The Route to Market is the Route to Me

According to “Profiling the Online Shopper: eGrocery Purchase Patterns in the U.S.,” a recent report by Brick Meets Click, the average overall base of e-commerce users in grocery grew 3 points in 2022 compared to the previous year. The online penetration of supermarkets, however, declined by 2 points, and though not mutually exclusive, the data supports a few key points: people are price-shopping more now than during the last few years as inflation and recession fears loom large in the minds (and wallets) of the average American consumer. While supermarkets kept the lion’s share of all grocery consumers (more than 33%), super retailers like Target and Walmart are eroding that base, all while figuring out how to combine in-store and e-commerce into one unified whole that appeals to their ideal shoppers. And the online warehouse global superstore simply lacks the generational foundations, both literal and otherwise, of its primary competitors.

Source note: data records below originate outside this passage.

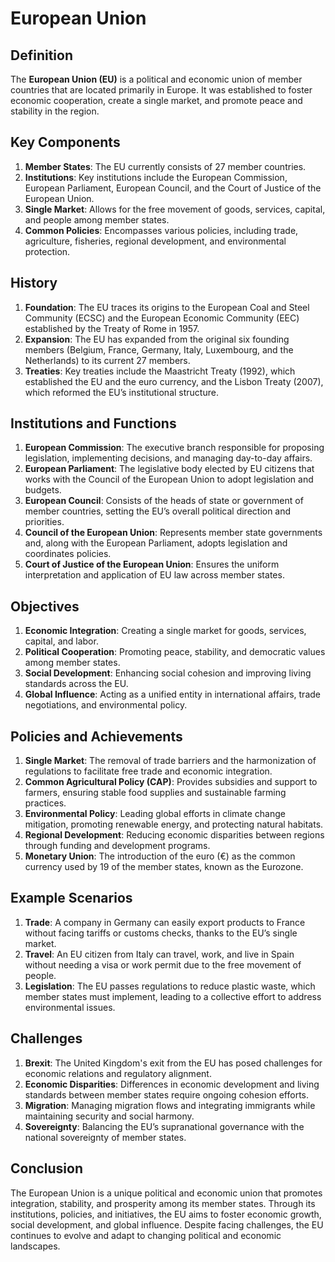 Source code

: # European Union

## Definition
The **European Union (EU)** is a political and economic union of member countries that are located primarily in Europe. It was established to foster economic cooperation, create a single market, and promote peace and stability in the region.

## Key Components
1. **Member States**: The EU currently consists of 27 member countries.
2. **Institutions**: Key institutions include the European Commission, European Parliament, European Council, and the Court of Justice of the European Union.
3. **Single Market**: Allows for the free movement of goods, services, capital, and people among member states.
4. **Common Policies**: Encompasses various policies, including trade, agriculture, fisheries, regional development, and environmental protection.

## History
1. **Foundation**: The EU traces its origins to the European Coal and Steel Community (ECSC) and the European Economic Community (EEC) established by the Treaty of Rome in 1957.
2. **Expansion**: The EU has expanded from the original six founding members (Belgium, France, Germany, Italy, Luxembourg, and the Netherlands) to its current 27 members.
3. **Treaties**: Key treaties include the Maastricht Treaty (1992), which established the EU and the euro currency, and the Lisbon Treaty (2007), which reformed the EU’s institutional structure.

## Institutions and Functions
1. **European Commission**: The executive branch responsible for proposing legislation, implementing decisions, and managing day-to-day affairs.
2. **European Parliament**: The legislative body elected by EU citizens that works with the Council of the European Union to adopt legislation and budgets.
3. **European Council**: Consists of the heads of state or government of member countries, setting the EU’s overall political direction and priorities.
4. **Council of the European Union**: Represents member state governments and, along with the European Parliament, adopts legislation and coordinates policies.
5. **Court of Justice of the European Union**: Ensures the uniform interpretation and application of EU law across member states.

## Objectives
1. **Economic Integration**: Creating a single market for goods, services, capital, and labor.
2. **Political Cooperation**: Promoting peace, stability, and democratic values among member states.
3. **Social Development**: Enhancing social cohesion and improving living standards across the EU.
4. **Global Influence**: Acting as a unified entity in international affairs, trade negotiations, and environmental policy.

## Policies and Achievements
1. **Single Market**: The removal of trade barriers and the harmonization of regulations to facilitate free trade and economic integration.
2. **Common Agricultural Policy (CAP)**: Provides subsidies and support to farmers, ensuring stable food supplies and sustainable farming practices.
3. **Environmental Policy**: Leading global efforts in climate change mitigation, promoting renewable energy, and protecting natural habitats.
4. **Regional Development**: Reducing economic disparities between regions through funding and development programs.
5. **Monetary Union**: The introduction of the euro (€) as the common currency used by 19 of the member states, known as the Eurozone.

## Example Scenarios
1. **Trade**: A company in Germany can easily export products to France without facing tariffs or customs checks, thanks to the EU’s single market.
2. **Travel**: An EU citizen from Italy can travel, work, and live in Spain without needing a visa or work permit due to the free movement of people.
3. **Legislation**: The EU passes regulations to reduce plastic waste, which member states must implement, leading to a collective effort to address environmental issues.

## Challenges
1. **Brexit**: The United Kingdom's exit from the EU has posed challenges for economic relations and regulatory alignment.
2. **Economic Disparities**: Differences in economic development and living standards between member states require ongoing cohesion efforts.
3. **Migration**: Managing migration flows and integrating immigrants while maintaining security and social harmony.
4. **Sovereignty**: Balancing the EU’s supranational governance with the national sovereignty of member states.

## Conclusion
The European Union is a unique political and economic union that promotes integration, stability, and prosperity among its member states. Through its institutions, policies, and initiatives, the EU aims to foster economic growth, social development, and global influence. Despite facing challenges, the EU continues to evolve and adapt to changing political and economic landscapes.


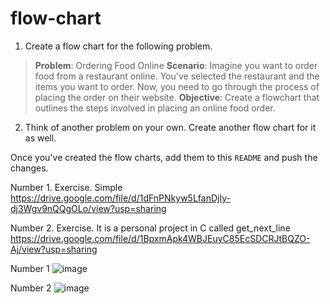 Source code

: # flow-chart

1. Create a flow chart for the following problem. 
> **Problem**: Ordering Food Online
> **Scenario**: Imagine you want to order food from a restaurant online. You've selected the restaurant and the items you want to order. Now, you need to go through the process of placing the order on their website.
> **Objective**: Create a flowchart that outlines the steps involved in placing an online food order.

2. Think of another problem on your own. Create another flow chart for it as well.

Once you've created the flow charts, add them to this `README` and push the changes.

Number 1. Exercise. Simple
https://drive.google.com/file/d/1dFnPNkyw5LfanDjIy-dj3Wgv9nQQgOLo/view?usp=sharing

Number 2. Exercise. It is a personal project in C called get_next_line
https://drive.google.com/file/d/1BpxmApk4WBJEuyC85EcSDCRJtBQZO-Aj/view?usp=sharing


Number 1
![image](https://github.com/fbw-p23-e05/flow-chart-carlosdenegri/assets/139439435/3f63343a-3139-41b4-b636-bac9155623cb)





Number 2
![image](https://github.com/fbw-p23-e05/flow-chart-carlosdenegri/assets/139439435/75ea958e-06ae-44c0-86b6-01a1286c84f5)
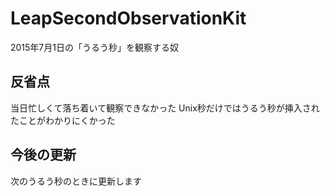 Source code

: # LeapSecondObservationKit
2015年7月1日の「うるう秒」を観察する奴


反省点
-
当日忙しくて落ち着いて観察できなかった
Unix秒だけではうるう秒が挿入されたことがわかりにくかった

今後の更新
--
次のうるう秒のときに更新します
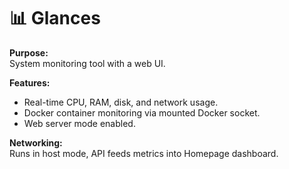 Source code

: # 📊 Glances

**Purpose:**  
System monitoring tool with a web UI.  

**Features:**  
- Real-time CPU, RAM, disk, and network usage.  
- Docker container monitoring via mounted Docker socket.  
- Web server mode enabled.  

**Networking:**  
Runs in host mode, API feeds metrics into Homepage dashboard.  
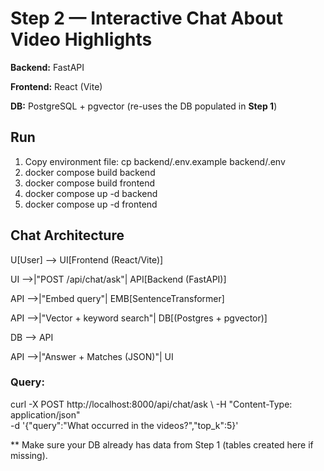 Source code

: # Step 2 — Interactive Chat About Video Highlights

**Backend:** FastAPI

**Frontend:** React (Vite)

**DB:** PostgreSQL + pgvector (re-uses the DB populated in **Step 1**)

## Run
1) Copy environment file: cp backend/.env.example backend/.env
2) docker compose build backend
3) docker compose build frontend
4) docker compose up -d backend
5) docker compose up -d frontend

## Chat Architecture
U[User] --> UI[Frontend (React/Vite)]

UI -->|"POST /api/chat/ask"| API[Backend (FastAPI)]

API -->|"Embed query"| EMB[SentenceTransformer]

API -->|"Vector + keyword search"| DB[(Postgres + pgvector)]

DB --> API

API -->|"Answer + Matches (JSON)"| UI

### Query:
curl -X POST http://localhost:8000/api/chat/ask \ 
-H "Content-Type: application/json" \
-d '{"query":"What occurred in the videos?","top_k":5}'


** Make sure your DB already has data from Step 1 (tables created here if missing).
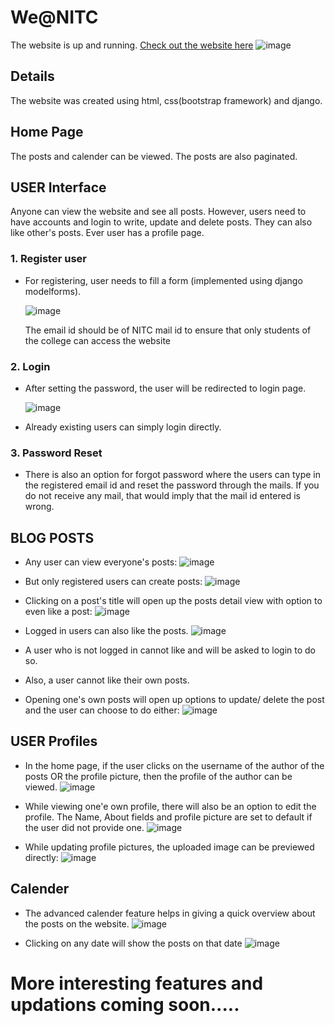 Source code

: # We@NITC
The website is up and running. [Check out the website here](http://nandana1anand1tvm.pythonanywhere.com/)
![image](https://github.com/user-attachments/assets/84b9b6a8-17d4-4f98-bd28-9bab5fab4f31)


## Details
The website was created using html, css(bootstrap framework) and django. 

## Home Page
The posts and calender can be viewed. The posts are also paginated.

## USER Interface
Anyone can view the website and see all posts. However, users need to have accounts and login to write, update and delete posts. They can also like other's posts. Ever user has a profile page.

### 1. Register user
- For registering, user needs to fill a form (implemented using django modelforms).
  
  ![image](https://github.com/user-attachments/assets/0ee97826-8507-4b75-853a-2a08e4839f66)

  
  The email id should be of NITC mail id to ensure that only students of the college can access the website
  
### 2. Login
- After setting the password, the user will be redirected to login page.
  
  ![image](https://github.com/user-attachments/assets/34ec261c-6ca9-4361-a228-979256d4e53a)

  
- Already existing users can simply login directly.
  
### 3. Password Reset
- There is also an option for forgot password where the users can type in the registered email id and reset the password through the mails. If you do not receive any mail, that would imply that the mail id entered is wrong.

## BLOG POSTS
-  Any user can view everyone's posts:
  ![image](https://github.com/user-attachments/assets/e012e665-fef3-4977-a4e7-35c3632a54e7)

-  But only registered users can create posts:
  ![image](https://github.com/user-attachments/assets/1f792bdb-3679-4698-862c-e1792833fd37)

-  Clicking on a post's title will open up the posts detail view with option to even like a post:
  ![image](https://github.com/user-attachments/assets/acb419a0-0f0c-4c61-bb8b-627097638a4a)

- Logged in users can also like the posts. 
  ![image](https://github.com/user-attachments/assets/9809c440-0000-4bf1-a639-38a4c0bb420e)

- A user who is not logged in cannot like and will be asked to login to do so.
- Also, a user cannot like their own posts.
- Opening one's own posts will open up options to update/ delete the post and the user can choose to do either:
  ![image](https://github.com/user-attachments/assets/689bb3d5-b588-423e-916c-d816cf7652a6)

  
## USER Profiles
- In the home page, if the user clicks on the username of the author of the posts OR the profile picture, then the profile of the author can be viewed.
  ![image](https://github.com/user-attachments/assets/6fa0c765-6ce3-41c0-b547-abbb905f2e6b)

- While viewing one'e own profile, there will also be an option to edit the profile. The Name, About fields and profile picture are set to default if the user did not provide one.
  ![image](https://github.com/user-attachments/assets/53d016c3-0952-4b3e-a9a9-4d470b7f0f27)

- While updating profile pictures, the uploaded image can be previewed directly:
  ![image](https://github.com/user-attachments/assets/55b2b096-fd0a-4a30-b504-96aad65efb01)


## Calender
- The advanced calender feature helps in giving a quick overview about the posts on the website. 
  ![image](https://github.com/user-attachments/assets/8b5c8d8c-c480-4856-956c-c5f2773d1135)

- Clicking on any date will show the posts on that date
  ![image](https://github.com/user-attachments/assets/534ba493-f41d-4814-9d00-b10fe7fa4f32)



# More interesting features and updations coming soon.....

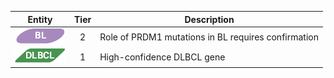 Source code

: |Entity|Tier|Description              |
|:----:|:----:|------------------------------|
|![BL](images/icons/BL_tier2.png) | 2 | Role of PRDM1 mutations in BL requires confirmation|
|![DLBCL](images/icons/DLBCL_tier1.png) | 1 | High-confidence DLBCL gene|
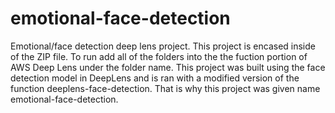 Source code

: # emotional-face-detection
Emotional/face detection deep lens project.
This project is encased inside of the ZIP file. To run add all of the folders into the the fuction portion of AWS Deep Lens
under the folder name. This project was built using the face detection model in DeepLens and is ran with a modified version of the function deeplens-face-detection. That is why this project was given name emotional-face-detection.  
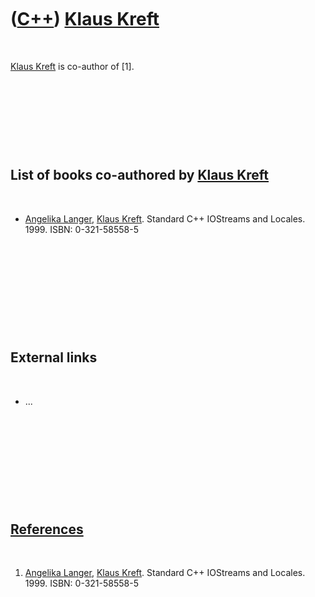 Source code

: 



 

 

 

 

 

([C++](Cpp.md)) [Klaus Kreft](CppKlausKreft.md)
=================================================

 

[Klaus Kreft](CppKlausKreft.md) is co-author of \[1\].

 

 

 

 

List of books co-authored by [Klaus Kreft](CppKlausKreft.md)
-------------------------------------------------------------

 

-   [Angelika Langer](CppAngelikaLanger.md), [Klaus
    Kreft](CppKlausKreft.md). Standard C++ IOStreams and Locales. 1999.
    ISBN: 0-321-58558-5

 

 

 

 

 

External links
--------------

 

-   ...

 

 

 

 

 

[References](CppReferences.md)
-------------------------------

 

1.  [Angelika Langer](CppAngelikaLanger.md), [Klaus
    Kreft](CppKlausKreft.md). Standard C++ IOStreams and Locales. 1999.
    ISBN: 0-321-58558-5

 

 

 

 

 





 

“Walmart is really progressive in this space,” Carroll said. “They have made significant investments in technology and automation. It’s hard from a profitability perspective; you have to think about e-commerce differently. In the traditional grocery model, shoppers drive to a store and pick their groceries from an aisle or endcap; with e-commerce the retailer is responsible for picking, packing, and getting the order to the customer. That makes e-commerce more expensive from an operating cost perspective.”

So perhaps part of Amazon’s problem was optics combined with a markedly different in-store experience than what most (but not all) consumers are used to. “If the CPG and retailer plan and work together, they can offer great solutions specific to certain shopper demographics and needs,” Carroll added. “Looking to cook dinner or entertain from a barbecue perspective? I think what retail media networks can do is really target the right shopper…just developing messages isn’t enough; it has to be the right message to the right consumer, at the right price. A meal solution recipe is a great solution; that’s the opportunity to use technology in a great and neat way either through in-store digital or an ad while you’re at work.”

Carroll stresses that as an industry, every member of the supply and value chain has to work together, optimize sensible solutions, and provide real value to the common consumer. It’s not enough to throw a jungle’s worth of resources and trust consumers will respond in kind.

“What is the route to market?” Carroll wondered. “That’s what we all used to say – ‘what is the route to market?’ Today, though, it’s the route to me. Give me what I want, when I want it, as conveniently as possible.”

And in grocery, that means making shopping easier, simpler, more intuitive, and at best enjoyable for the consumer. (As a newish parent, this really hit home – shopping for groceries, like mowing the lawn, is one of the last bastions of peace I’m able to regularly enjoy, lingering in the produce aisle, maybe catching up on hot sauce fusions.)

“Nobody just shops in-store or online – most do both,” he said. “It’s not mutually exclusive – it has to work together overall. Every retailer is thinking about the right solution to build as much loyalty as possible. We’ve spent a lot of time figuring out the supply chain; now there’s a good opportunity to ask, how do we work better? How do the manufacturer and retailer work better together with tech and convenience for the consumer?

“We need to re-define the relationship between retailers and manufacturers from a planning perspective to help the shopper get what they need when they want it.”